Why is this necessary? Why does this matter? And why is the cost necessary? The way I see this, the US Constitution obliges us. The 6th amendment deals with the rights of the accused. This includes impartial Juries, a public trial and one without un-necessary delays. Courts are a core function of County government and among our prime responsibilities. Basically, this is core rule of law stuff we’re considering.

As a matter of background, I’m often pushing back on (even if well meaning) efforts by some to engage Lehigh county government in areas that are “outside of our lane”. This happens fairly often in County Gov because our responsibilities are so clearly defined. What we deal with and what we don’t deal with are specifically laid out.

As per the expense, yes this is going to be a significant expense. But it’s within our core functions and so it’s not just validated but required and necessary. A constitutional obligation.

The Cost
While the state bears (in theory) the cost of salaries, ancillary costs are high estimated at over 400,000 dollars a year. This includes operating costs (software, transcriptions etc) and personnel costs (support staff + sheriff wages).

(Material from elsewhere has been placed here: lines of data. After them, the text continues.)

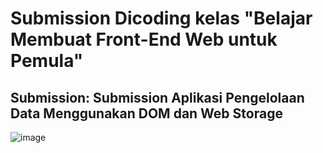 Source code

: # Submission Dicoding kelas "Belajar Membuat Front-End Web untuk Pemula"

## Submission: Submission Aplikasi Pengelolaan Data Menggunakan DOM dan Web Storage

![image](https://user-images.githubusercontent.com/84772741/207371112-d60048a7-9898-4b49-9254-0e291e61fcf0.png)
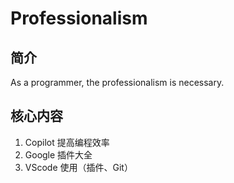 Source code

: # Professionalism

## 简介

As a programmer, the professionalism is necessary.

## 核心内容

1. Copilot 提高编程效率
2. Google 插件大全
3. VScode 使用（插件、Git）
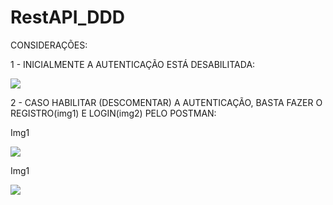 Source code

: # RestAPI_DDD

CONSIDERAÇÕES:

1 - INICIALMENTE A AUTENTICAÇÃO ESTÁ DESABILITADA:

![](https://user-images.githubusercontent.com/19677312/110487032-f316b480-80cb-11eb-9a34-020e67d227a4.PNG) 

2 - CASO HABILITAR (DESCOMENTAR) A AUTENTICAÇÃO, BASTA FAZER O REGISTRO(img1) E LOGIN(img2) PELO POSTMAN:


<span>Img1</span>
  
![](https://user-images.githubusercontent.com/19677312/110488040-e5adfa00-80cc-11eb-98a4-04a522c8ef99.PNG)

<p>

<span>Img1</span>
  
![](https://user-images.githubusercontent.com/19677312/110488110-f52d4300-80cc-11eb-9b16-e6270c5c3ea4.PNG)

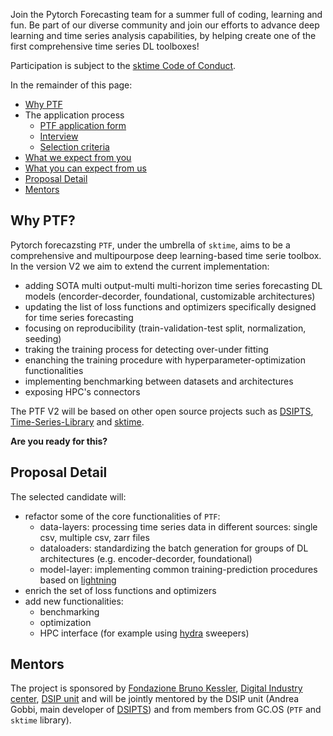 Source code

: 

Join the Pytorch Forecasting team for a summer full of coding, learning and fun. Be part of our diverse community and join our efforts to advance deep learning and time series analysis capabilities, by helping create one of the first comprehensive time series DL toolboxes!


Participation is subject to the [sktime Code of Conduct](https://www.sktime.org/en/stable/get_involved/code_of_conduct.html).

In the remainder of this page:
- [Why PTF](WhyPTF?)
- The application process
  - [PTF application form](PFTapplication)
  - [Interview](Interview)
  - [Selection criteria](Selectioncriteria)
- [What we expect from you](Whatweexpectfromyou)
- [What you can expect from us](Whatyoucanexpectfromus)
- [Proposal Detail](ProposalDetail)
- [Mentors](Mentors)

## Why PTF?

Pytorch forecazsting ``PTF``, under the umbrella of `sktime`, aims to be a comprehensive and multipourpose deep learning-based time serie toolbox. In the version V2 we aim to extend the current implementation:
* adding SOTA multi output-multi multi-horizon time series forecasting DL models (encorder-decorder, foundational, customizable architectures)
* updating the list of loss functions and optimizers specifically designed for time series forecasting
* focusing on reproducibility (train-validation-test split, normalization, seeding)
* traking the training process for detecting over-under fitting 
* enanching the training procedure with hyperparameter-optimization functionalities
* implementing benchmarking between datasets and architectures
* exposing HPC's connectors 

The PTF V2 will be based on other open source projects such as [DSIPTS](https://github.com/agobbifbk/DSIPTS_PTF), [Time-Series-Library](https://github.com/thuml/Time-Series-Library) and [sktime](https://github.com/sktime/sktime).

**Are you ready for this?**



## Proposal Detail

The selected candidate will:
* refactor some of the core functionalities of `PTF`:
    * data-layers: processing time series data in different sources: single csv, multiple csv, zarr files
    * dataloaders: standardizing the batch generation for groups of DL architectures (e.g. encoder-decorder, foundational)
    * model-layer: implementing common training-prediction procedures based on [lightning](https://lightning.ai/docs/pytorch/stable/)
* enrich the set of loss functions and optimizers
* add new functionalities:
    * benchmarking
    * optimization
    * HPC interface (for example using  [hydra](https://hydra.cc/docs/intro/) sweepers)

## Mentors
The project is sponsored by [Fondazione Bruno Kessler](https://www.fbk.eu/it/), [Digital Industry center](https://www.fbk.eu/it/digital-industry/), [DSIP unit](https://dsip.fbk.eu/) and  will be jointly mentored by the DSIP unit (Andrea Gobbi, main developer of [DSIPTS](https://github.com/agobbifbk/DSIPTS_PTF)) and from members from GC.OS (`PTF` and `sktime` library).
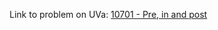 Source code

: Link to problem on UVa: <a href="http://uva.onlinejudge.org/index.php?option=com_onlinejudge&Itemid=8&category=19&page=show_problem&problem=1642" target="_blank">10701 - Pre, in and post</a>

Looping back to the Judge salary, while the state is obligated to fund it (70k per year) in recent allocations they have not entirely. Most recently only funding at a level of 45k per Judge. As judges are added across the state, the allocation pool has not increased. A problem is that while counties like Lehigh have seen increasing populations across the majority of the state most have seen decreases. Counties with decreasing population have not reduced their number of Judges even if possibly warranted based on population and caseload. This means everyone gets less pie. Including those who need it.